Brommard made a motion with his hand.

“Oh, ma foi! don’t speak to me about that business. Why, Monsieur Lavenne, I was had up myself and questioned on the matter by Monsieur de Sartines. As though I had poisoned the brute! I said to him, ‘I know nothing of the matter, but since Atalanta was served every day at the King’s table when he was at Versailles, she may have died of Ribot’s cookery’; for Ribot, as you know, is now the chef at Versailles, a gentleman who stole the recipe of my Sauce Noailles and gave it forth under the name of Sauce à la Ribot. Put his name to my sauce! God’s death, Monsieur Lavenne, a man who will steal another man’s sauce is not above poisoning another man’s dog. Not that I accuse Ribot, poor fool; he has not the spirit to poison a louse, and they say his wife beats him with his own rolling-pin. I accuse him of nothing but theft and stupidity, certainly not of poisoning his Majesty’s dog wilfully. Besides, Monsieur Lavenne, the dog was not poisoned, in my opinion.”

“Give us your opinion, Monsieur Brommard.”

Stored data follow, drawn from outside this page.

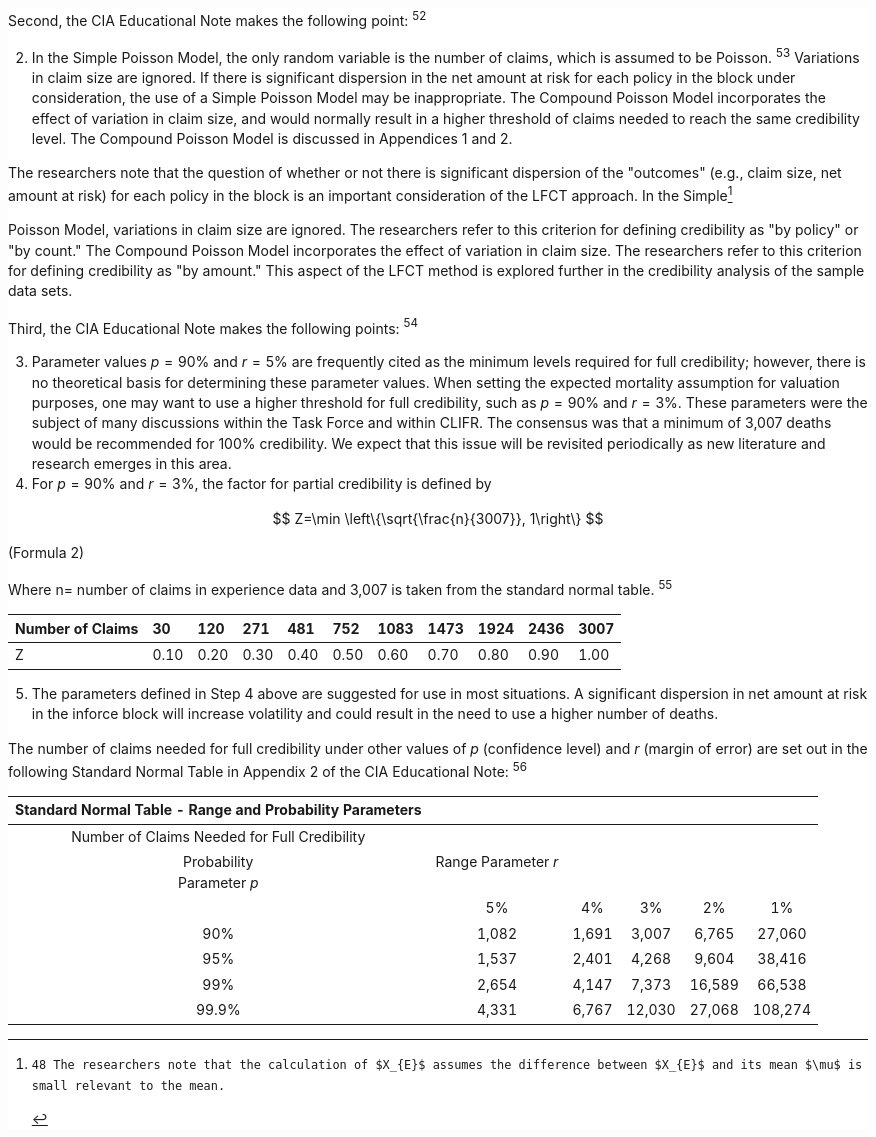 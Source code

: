 Second, the CIA Educational Note makes the following point: ${ }^{52}$

2. In the Simple Poisson Model, the only random variable is the number of claims, which is assumed to be Poisson. ${ }^{53}$ Variations in claim size are ignored. If there is significant dispersion in the net amount at risk for each policy in the block under consideration, the use of a Simple Poisson Model may be inappropriate. The Compound Poisson Model incorporates the effect of variation in claim size, and would normally result in a higher threshold of claims needed to reach the same credibility level. The Compound Poisson Model is discussed in Appendices 1 and 2.

The researchers note that the question of whether or not there is significant dispersion of the "outcomes" (e.g., claim size, net amount at risk) for each policy in the block is an important consideration of the LFCT approach. In the Simple[^12]

Poisson Model, variations in claim size are ignored. The researchers refer to this criterion for defining credibility as "by policy" or "by count." The Compound Poisson Model incorporates the effect of variation in claim size. The researchers refer to this criterion for defining credibility as "by amount." This aspect of the LFCT method is explored further in the credibility analysis of the sample data sets.

Third, the CIA Educational Note makes the following points: ${ }^{54}$

3. Parameter values $p=90 \%$ and $r=5 \%$ are frequently cited as the minimum levels required for full credibility; however, there is no theoretical basis for determining these parameter values. When setting the expected mortality assumption for valuation purposes, one may want to use a higher threshold for full credibility, such as $p=90 \%$ and $r=3 \%$. These parameters were the subject of many discussions within the Task Force and within CLIFR. The consensus was that a minimum of 3,007 deaths would be recommended for $100 \%$ credibility. We expect that this issue will be revisited periodically as new literature and research emerges in this area.
4. For $p=90 \%$ and $r=3 \%$, the factor for partial credibility is defined by

$$
Z=\min \left\{\sqrt{\frac{n}{3007}}, 1\right\}
$$

(Formula 2)

Where $\mathrm{n}=$ number of claims in experience data and 3,007 is taken from the standard normal table. ${ }^{55}$

| Number of Claims | 30 | 120 | 271 | 481 | 752 | 1083 | 1473 | 1924 | 2436 | 3007 |
| :--- | :--- | :--- | :--- | :--- | :--- | :--- | :--- | :--- | :--- | :--- |
| $\mathrm{Z}$ | 0.10 | 0.20 | 0.30 | 0.40 | 0.50 | 0.60 | 0.70 | 0.80 | 0.90 | 1.00 |

5. The parameters defined in Step 4 above are suggested for use in most situations. A significant dispersion in net amount at risk in the inforce block will increase volatility and could result in the need to use a higher number of deaths.

The number of claims needed for full credibility under other values of $p$ (confidence level) and $r$ (margin of error) are set out in the following Standard Normal Table in Appendix 2 of the CIA Educational Note: ${ }^{56}$

| Standard Normal Table - Range and Probability Parameters |  |  |  |  |  |
| :---: | :---: | :---: | :---: | :---: | :---: |
| Number of Claims Needed for Full Credibility |  |  |  |  |  |
| Probability <br> Parameter $p$ | Range Parameter $r$ |  |  |  |  |
|  | $5 \%$ | $4 \%$ | $3 \%$ | $2 \%$ | $1 \%$ |
| $90 \%$ | 1,082 | 1,691 | 3,007 | 6,765 | 27,060 |
| $95 \%$ | 1,537 | 2,401 | 4,268 | 9,604 | 38,416 |
| $99 \%$ | 2,654 | 4,147 | 7,373 | 16,589 | 66,538 |
| $99.9 \%$ | 4,331 | 6,767 | 12,030 | 27,068 | 108,274 |


[^0]:    ${ }^{1}$ The reference to "Canadian life and annuity companies" is a reference to the type of company included in the Study. However, the focus of the Study was individual life insurance.
[^1]:    ${ }^{4}$ CIA Educational Note, page 16, items 2 and 3
[^2]:    ${ }^{6}$ Readers are encouraged to communicate issues or needs where credibility may be a concern in the context of IFRS 17 to the CIA IFRS 17 Steering Committee. Les Rehbeli, FCIA, FSA, MAAA, was the point of contact for life and health for that group during the writing of this paper.
[^3]:    ${ }^{7}$ CIA Educational Note, Section 210. The Educational Note limits this statement to mortality experience, but the researchers believe that this statement is more broadly applicable to other company experience.
[^4]:    ${ }^{10}$ See Reference 3 of Appendix B.
[^5]:    ${ }^{13} \mathrm{CIA}$ Educational Note, Section 500.
[^6]:    15 CIA Educational Note, Section 540, page 15.
[^7]:    19 The researchers note that $100 \%$ of the CIA 86-92 tables is used as the expected mortality for the analysis. It is our understanding that the mortality assumption for most companies may be based on the CIA 97-04 tables. The researchers anticipate that use of the 97-04 tables as the expected basis may change the number of deaths needed for full credibility "by amount." However, the researchers would not expect this to impact the overall observations from the study. The analysis spreadsheets include instructions for calculating results for a different expected basis. However, it is important to note that the spreadsheets are intended to illustrate the calculation of the number of deaths needed for full credibility "by amount" for the LFCT method for a sample data set and to illustrate how the results might vary by assumption, product type and risk classification. Actual results for a company will depend on the nature of the company's block of business.
[^8]:    ${ }^{23}$ In conducting the analysis for mortality using the CIA Mortality Study, the expected mortality is based on the CIA 86-92 tables.
[^9]:    24 The results by count in the analysis spreadsheets for partial credibility differ slightly from those noted in the CIA Educational Note due to rounding. ${ }^{25}$ SOA Pension Credibility Educational Resource, Section 3.2.
[^10]:    ${ }^{33}$ CIA Educational Note, page 16, item 1.
[^11]:    42 SOA Pension Credibility Educational Resource, Section 2.2.1.
[^12]:    48 The researchers note that the calculation of $X_{E}$ assumes the difference between $X_{E}$ and its mean $\mu$ is small relevant to the mean.
[^13]:    57 The tables produced by the researchers indicate that the number of claims needed for full credibility for $p=99 \%$ and $r=1 \%$ is 66,358 . The researchers note that for LFCT "by count" the number of claims needed for full credibility is equal to $z^{2} / r^{2}$. For a probability parameter of $99 \%, z=2.576$. Thus, $z^{2} / r^{2}=$ $2.576^{2} / .01^{2}=66,358$. The researchers also note that the $z$ values used in deriving the results in the CIA Educational Note are rounded. ${ }^{58}$ CIA Educational Note, Section 570, item 3.
[^14]:    60 SOA Credibility Theory Practices Report, page I.4. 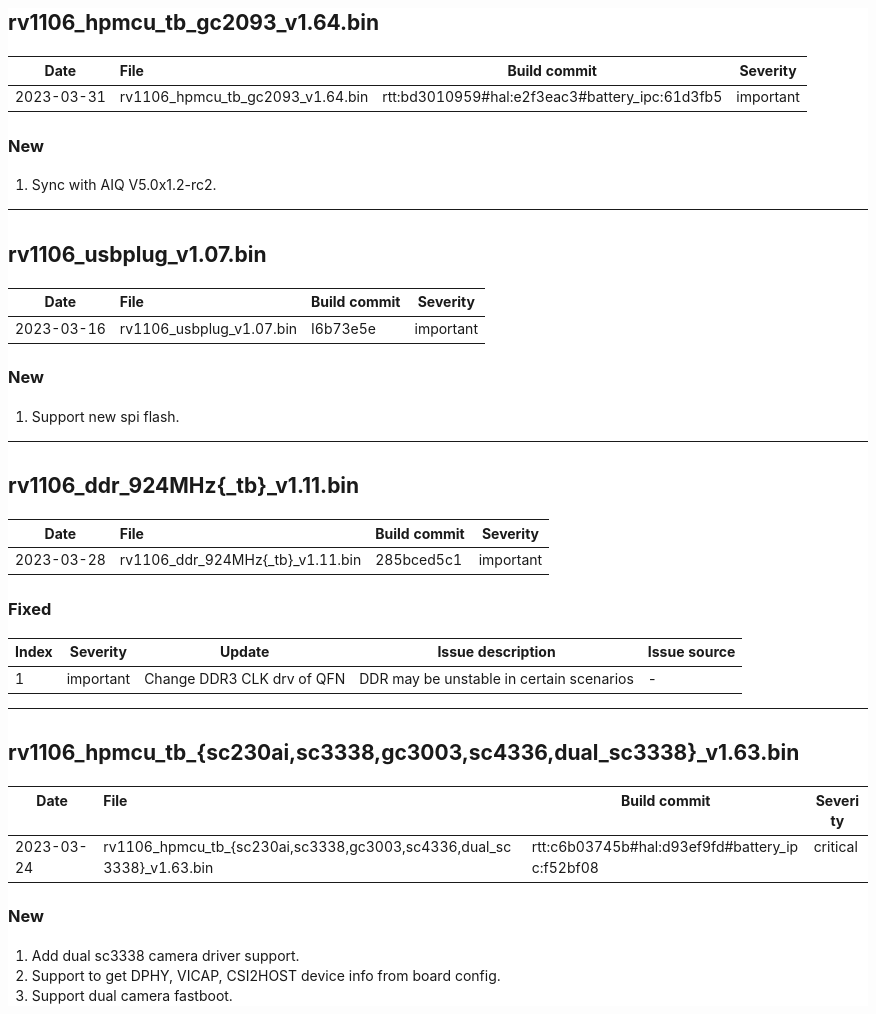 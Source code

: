 ## rv1106_hpmcu_tb_gc2093_v1.64.bin

| Date       | File                                                     | Build commit                                   | Severity  |
| ---------- | :------------------------------------------------------- | ------------------------------------------------ | -------- |
| 2023-03-31 | rv1106_hpmcu_tb_gc2093_v1.64.bin | rtt:bd3010959#hal:e2f3eac3#battery_ipc:61d3fb5 | important     |

### New

1. Sync with AIQ V5.0x1.2-rc2.

------

## rv1106_usbplug_v1.07.bin

| Date       | File                                                     | Build commit                                   | Severity  |
| ---------- | :------------------------------------------------------- | ------------------------------------------------ | -------- |
| 2023-03-16 | rv1106_usbplug_v1.07.bin                                 | I6b73e5e                            | important    |

### New

1. Support new spi flash.

------

## rv1106_ddr_924MHz{_tb}_v1.11.bin

| Date       | File                             | Build commit | Severity  |
| ---------- | :------------------------------- | ------------ | --------- |
| 2023-03-28 | rv1106_ddr_924MHz{_tb}_v1.11.bin | 285bced5c1   | important |

### Fixed

| Index | Severity  | Update                     | Issue description                        | Issue source |
| ----- | --------- | -------------------------- | ---------------------------------------- | ------------ |
| 1     | important | Change DDR3 CLK drv of QFN | DDR may be unstable in certain scenarios | -            |

------

## rv1106_hpmcu_tb_{sc230ai,sc3338,gc3003,sc4336,dual_sc3338}_v1.63.bin

| Date       | File                                                         | Build commit                                   | Severity |
| ---------- | :----------------------------------------------------------- | ---------------------------------------------- | -------- |
| 2023-03-24 | rv1106_hpmcu_tb_{sc230ai,sc3338,gc3003,sc4336,dual_sc3338}_v1.63.bin | rtt:c6b03745b#hal:d93ef9fd#battery_ipc:f52bf08 | critical |

### New

1. Add dual sc3338 camera driver support.
2. Support to get DPHY, VICAP, CSI2HOST device info from board config.
3. Support dual camera fastboot.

“Well, it is this way, Monsieur Lavenne—What does all cookery rest on?”

“I am sure I don’t know, unless it is the shoulders of the chef.”

“No, Monsieur Lavenne, all cookery rests on an egg. The egg is the atlas that supports the world of gastronomy, the chef is the slave of the egg. Think, Monsieur Lavenne, what is the masterpiece of French cookery, the dish that outlives all other dishes, the thing that is found on his Majesty’s table no less than upon the tables of the Bourgeoisie, the thing that is as French as a Frenchman, and which expresses the spirit of our people as no other article of food could express it—the Omelette. Could you make an Omelette without breaking eggs? Aha! tell me that. Then cast your mind’s eye over this extraordinary Monsieur Egg and all his antics and evolutions. Now he permits himself to be boiled plain, and even like that, without frills, naked and in a state of nature, he is excellent, for you will remember that the Marquis de Noailles, when he was dying and almost past food, called for what?—an egg, plainly boiled.

“Now he consents to appear in all ways from poached to perdu—an excellent recipe for which is to be found in my early edition of the works of Taillevent, who, as you know, was master-cook to his Majesty King Charles V.